A number of products from companies such as Symantec are supposed to protect against data loss, but an effective solution requires several things to work in combination.

The SANS Institute, which publishes a list of 20 “Critical Security Controls,” says DLP is a comprehensive approach that covers people, processes and systems that identify and protect data in use (i.e., at the endpoint), in motion across the network and at rest in storage systems.

“DLP controls are based on policy, and include classifying sensitive data, discovering that data across an enterprise, enforcing controls, and reporting and auditing to ensure policy compliance,” the SANS report states.

In a recent survey of government organizations, SANS found that a majority had already adopted its controls as a basis for their security. Many agencies have also formally adopted the National Institute of Standards and Technology (NIST) Cybersecurity Framework, published in February 2014, which makes DLP one of its core concepts.

Two essential technologies are needed for any comprehensive DLP solution:

  • Data loss or leakage products and software that help monitor, manage and protect data by classifying it and matching access to it with user authorizations.

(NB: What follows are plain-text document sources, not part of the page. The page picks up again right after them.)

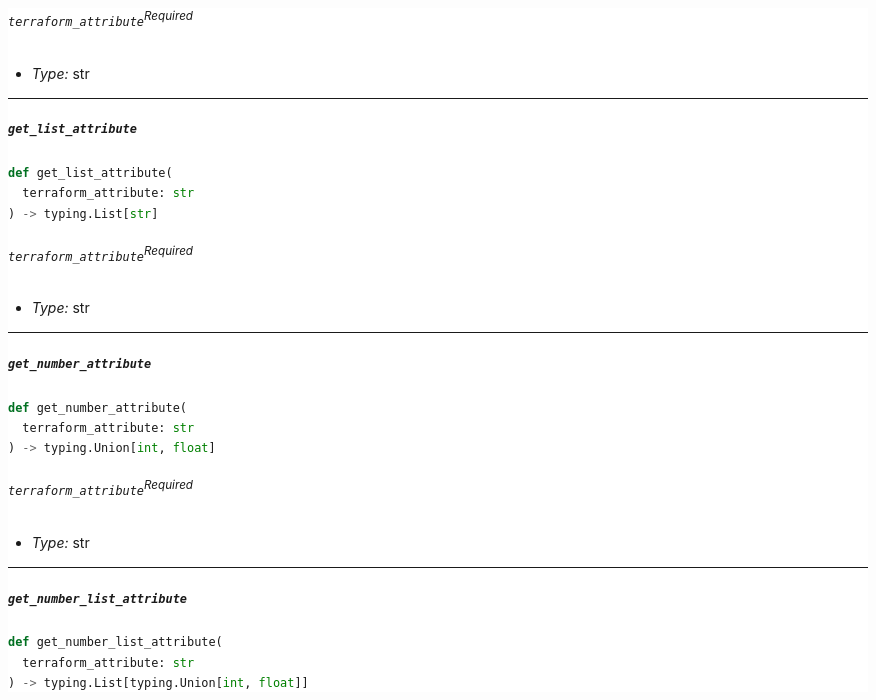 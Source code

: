###### `terraform_attribute`<sup>Required</sup> <a name="terraform_attribute" id="@cdktf/provider-spotinst.oceanSpark.OceanSparkComputeOutputReference.getBooleanMapAttribute.parameter.terraformAttribute"></a>

- *Type:* str

---

##### `get_list_attribute` <a name="get_list_attribute" id="@cdktf/provider-spotinst.oceanSpark.OceanSparkComputeOutputReference.getListAttribute"></a>

```python
def get_list_attribute(
  terraform_attribute: str
) -> typing.List[str]
```

###### `terraform_attribute`<sup>Required</sup> <a name="terraform_attribute" id="@cdktf/provider-spotinst.oceanSpark.OceanSparkComputeOutputReference.getListAttribute.parameter.terraformAttribute"></a>

- *Type:* str

---

##### `get_number_attribute` <a name="get_number_attribute" id="@cdktf/provider-spotinst.oceanSpark.OceanSparkComputeOutputReference.getNumberAttribute"></a>

```python
def get_number_attribute(
  terraform_attribute: str
) -> typing.Union[int, float]
```

###### `terraform_attribute`<sup>Required</sup> <a name="terraform_attribute" id="@cdktf/provider-spotinst.oceanSpark.OceanSparkComputeOutputReference.getNumberAttribute.parameter.terraformAttribute"></a>

- *Type:* str

---

##### `get_number_list_attribute` <a name="get_number_list_attribute" id="@cdktf/provider-spotinst.oceanSpark.OceanSparkComputeOutputReference.getNumberListAttribute"></a>

```python
def get_number_list_attribute(
  terraform_attribute: str
) -> typing.List[typing.Union[int, float]]
```
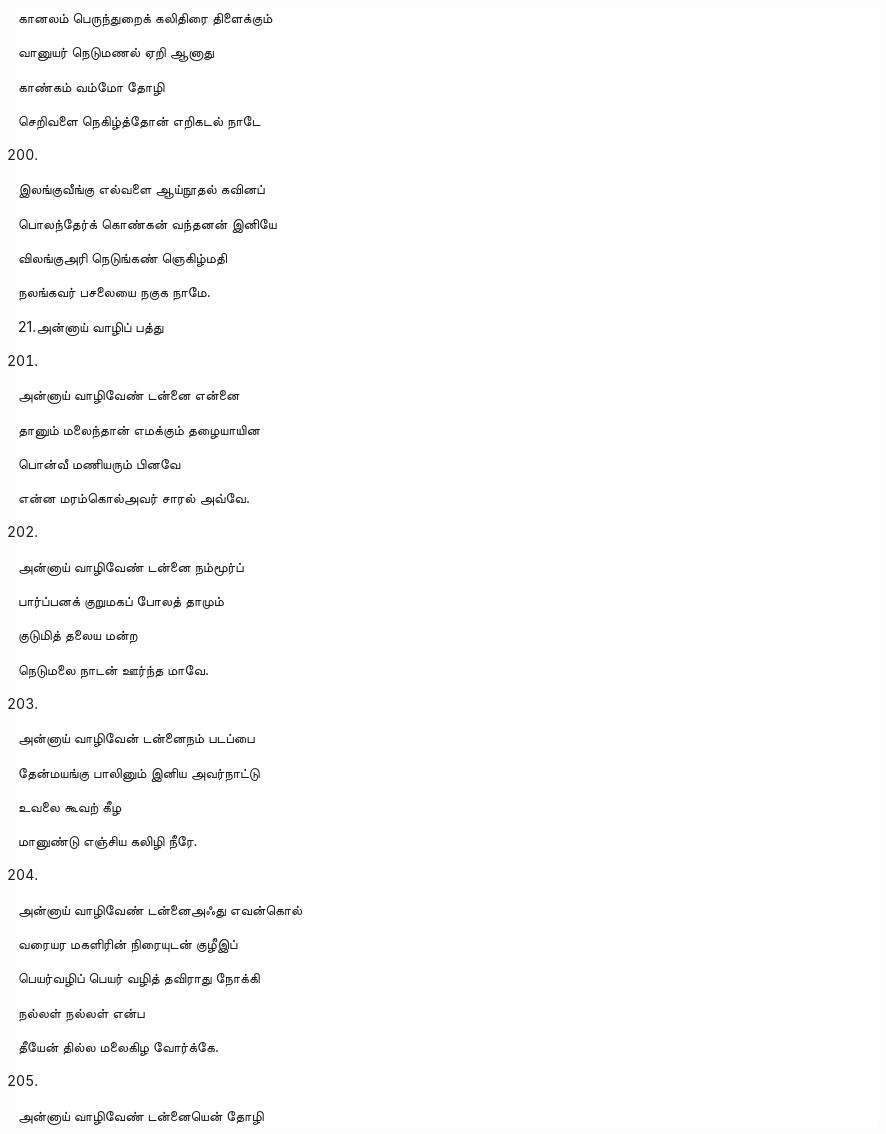 கானலம் பெருந்துறைக் கலிதிரை திளைக்கும்  

வானுயர் நெடுமணல் ஏறி ஆனாது  

காண்கம் வம்மோ தோழி  

செறிவளை நெகிழ்த்தோன் எறிகடல் நாடே  

200.  

இலங்குவீங்கு எல்வளை ஆய்நூதல் கவினப்  

பொலந்தேர்க் கொண்கன் வந்தனன் இனியே  

விலங்குஅரி நெடுங்கண் ஞெகிழ்மதி  

நலங்கவர் பசலையை நகுக நாமே.  

21.அன்னாய் வாழிப் பத்து  

201.  

அன்னாய் வாழிவேண் டன்னை என்னை  

தானும் மலைந்தான் எமக்கும் தழையாயின  

பொன்வீ மணியரும் பினவே  

என்ன மரம்கொல்அவர் சாரல் அவ்வே.  

202.  

அன்னாய் வாழிவேண் டன்னை நம்மூர்ப்  

பார்ப்பனக் குறுமகப் போலத் தாமும்  

குடுமித் தலைய மன்ற  

நெடுமலை நாடன் ஊர்ந்த மாவே.  

203.  

அன்னாய் வாழிவேன் டன்னைநம் படப்பை  

தேன்மயங்கு பாலினும் இனிய அவர்நாட்டு  

உவலை கூவற் கீழ  

மானுண்டு எஞ்சிய கலிழி நீரே.  

204.  

அன்னாய் வாழிவேண் டன்னைஅஃது எவன்கொல்  

வரையர மகளிரின் நிரையுடன் குழீஇப்  

பெயர்வழிப் பெயர் வழித் தவிராது நோக்கி  

நல்லள் நல்லள் என்ப  

தீயேன் தில்ல மலைகிழ வோர்க்கே.  

205.  

அன்னாய் வாழிவேண் டன்னையென் தோழி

These tools can also restrict such things as copying, printing or e-mailing of the data.
  • Encryption that prevents intercepted or stolen data from being read by users that aren’t authorized to have it.

A survey by the 1105 Public Sector Media Group found that agencies are also looking for other solutions to go along with DLP, including content filtering to control what content people can access, especially when delivering that content via the web, and content management that combines anti-virus, anti-spyware, anti-spam, web filtering, and information protection and control.

To be effective, respondents said, a DLP solution must look at all types of traffic, including e-mail, web traffic, file transfers and instant messaging. That same survey, however, pointed to the problems organizations have with deploying DLP. Only 18 percent of respondents said their organizations had already invested in DLP, while others said they were thinking of it.

But the changing information technology landscape may be forcing the issue. As agencies and other organizations push more of their data into the cloud and more uncertain environments such as the bring-your-own device (BYOD) program proliferate, agencies will have to increasingly look to DLP as part of their underlying strategy for deploying these technologies.